▶ **INSTRUCTIONS TO FOLLOW**: Please state how many lines in the records contain the string "Alessandro", with no words besides the number.

(DATA IN THIS EXERCISE Opens)

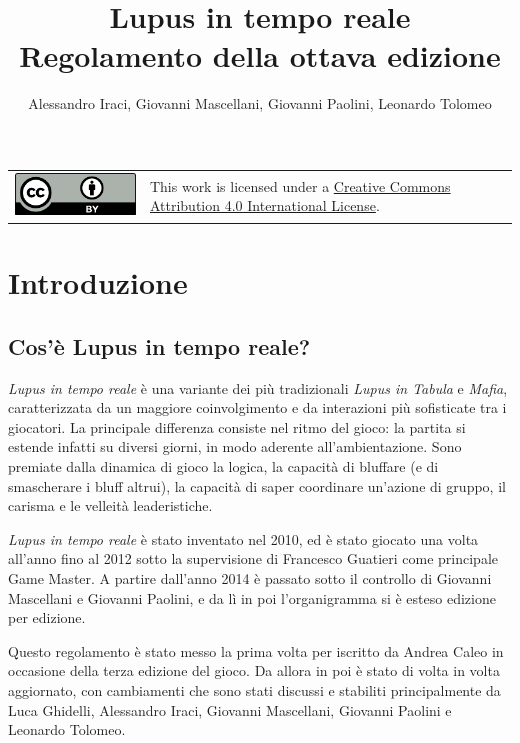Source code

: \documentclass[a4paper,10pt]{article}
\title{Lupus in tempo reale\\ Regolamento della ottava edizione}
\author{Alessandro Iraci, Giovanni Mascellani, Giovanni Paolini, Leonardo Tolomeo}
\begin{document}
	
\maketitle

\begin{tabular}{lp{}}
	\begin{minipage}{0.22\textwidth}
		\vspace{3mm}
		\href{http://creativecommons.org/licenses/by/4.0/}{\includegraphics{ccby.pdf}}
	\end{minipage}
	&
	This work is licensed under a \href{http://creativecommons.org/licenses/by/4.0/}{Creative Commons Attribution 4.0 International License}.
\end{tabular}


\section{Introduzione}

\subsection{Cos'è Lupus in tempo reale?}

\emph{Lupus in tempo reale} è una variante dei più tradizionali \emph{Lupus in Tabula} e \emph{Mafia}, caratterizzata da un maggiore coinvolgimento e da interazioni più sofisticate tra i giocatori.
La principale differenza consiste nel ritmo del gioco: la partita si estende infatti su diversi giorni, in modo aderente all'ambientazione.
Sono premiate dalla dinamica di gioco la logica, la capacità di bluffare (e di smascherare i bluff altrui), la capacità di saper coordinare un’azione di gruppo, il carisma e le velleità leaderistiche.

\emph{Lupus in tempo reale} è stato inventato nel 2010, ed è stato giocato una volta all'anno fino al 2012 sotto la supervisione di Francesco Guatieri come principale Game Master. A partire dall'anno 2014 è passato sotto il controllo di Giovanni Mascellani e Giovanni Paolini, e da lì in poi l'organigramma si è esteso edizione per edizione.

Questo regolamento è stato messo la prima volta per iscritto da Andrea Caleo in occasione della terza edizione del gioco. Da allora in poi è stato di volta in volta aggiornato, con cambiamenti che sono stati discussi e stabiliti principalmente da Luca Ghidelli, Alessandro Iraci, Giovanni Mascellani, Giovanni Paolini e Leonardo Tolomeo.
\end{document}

(DATA IN THIS EXERCISE Closes)
(DATA IN THIS EXERCISE Opens)

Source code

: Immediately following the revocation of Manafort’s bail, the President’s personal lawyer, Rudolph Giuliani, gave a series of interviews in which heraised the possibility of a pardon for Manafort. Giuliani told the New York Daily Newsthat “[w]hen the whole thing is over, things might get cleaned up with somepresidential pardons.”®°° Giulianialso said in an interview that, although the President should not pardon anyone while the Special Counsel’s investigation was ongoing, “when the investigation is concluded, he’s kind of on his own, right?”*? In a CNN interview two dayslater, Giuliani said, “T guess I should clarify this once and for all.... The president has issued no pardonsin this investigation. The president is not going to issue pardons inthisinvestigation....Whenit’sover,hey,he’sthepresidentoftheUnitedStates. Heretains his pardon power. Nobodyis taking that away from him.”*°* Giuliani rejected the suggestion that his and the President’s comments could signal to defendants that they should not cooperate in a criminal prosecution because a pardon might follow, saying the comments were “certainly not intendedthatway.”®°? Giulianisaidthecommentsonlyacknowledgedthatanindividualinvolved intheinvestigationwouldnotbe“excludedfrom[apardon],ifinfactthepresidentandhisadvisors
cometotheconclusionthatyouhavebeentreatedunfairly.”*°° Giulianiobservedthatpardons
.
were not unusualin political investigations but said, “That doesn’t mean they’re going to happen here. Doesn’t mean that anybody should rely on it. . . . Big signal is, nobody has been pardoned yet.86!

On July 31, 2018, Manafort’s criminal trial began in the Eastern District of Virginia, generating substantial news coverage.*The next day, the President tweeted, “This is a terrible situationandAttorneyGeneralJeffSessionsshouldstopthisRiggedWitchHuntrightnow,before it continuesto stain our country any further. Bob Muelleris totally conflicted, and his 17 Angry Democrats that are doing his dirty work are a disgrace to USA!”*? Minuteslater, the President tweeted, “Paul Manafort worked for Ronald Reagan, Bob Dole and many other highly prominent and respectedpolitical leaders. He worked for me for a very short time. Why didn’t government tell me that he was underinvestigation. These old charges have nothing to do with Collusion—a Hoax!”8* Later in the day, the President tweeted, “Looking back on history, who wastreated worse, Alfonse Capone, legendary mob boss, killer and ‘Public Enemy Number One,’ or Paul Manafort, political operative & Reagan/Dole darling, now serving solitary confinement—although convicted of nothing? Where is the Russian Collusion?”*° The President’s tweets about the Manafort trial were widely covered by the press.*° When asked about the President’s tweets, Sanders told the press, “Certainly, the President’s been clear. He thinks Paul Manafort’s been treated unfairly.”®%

(DATA IN THIS EXERCISE Closes)

▶ **ANSWER**: 2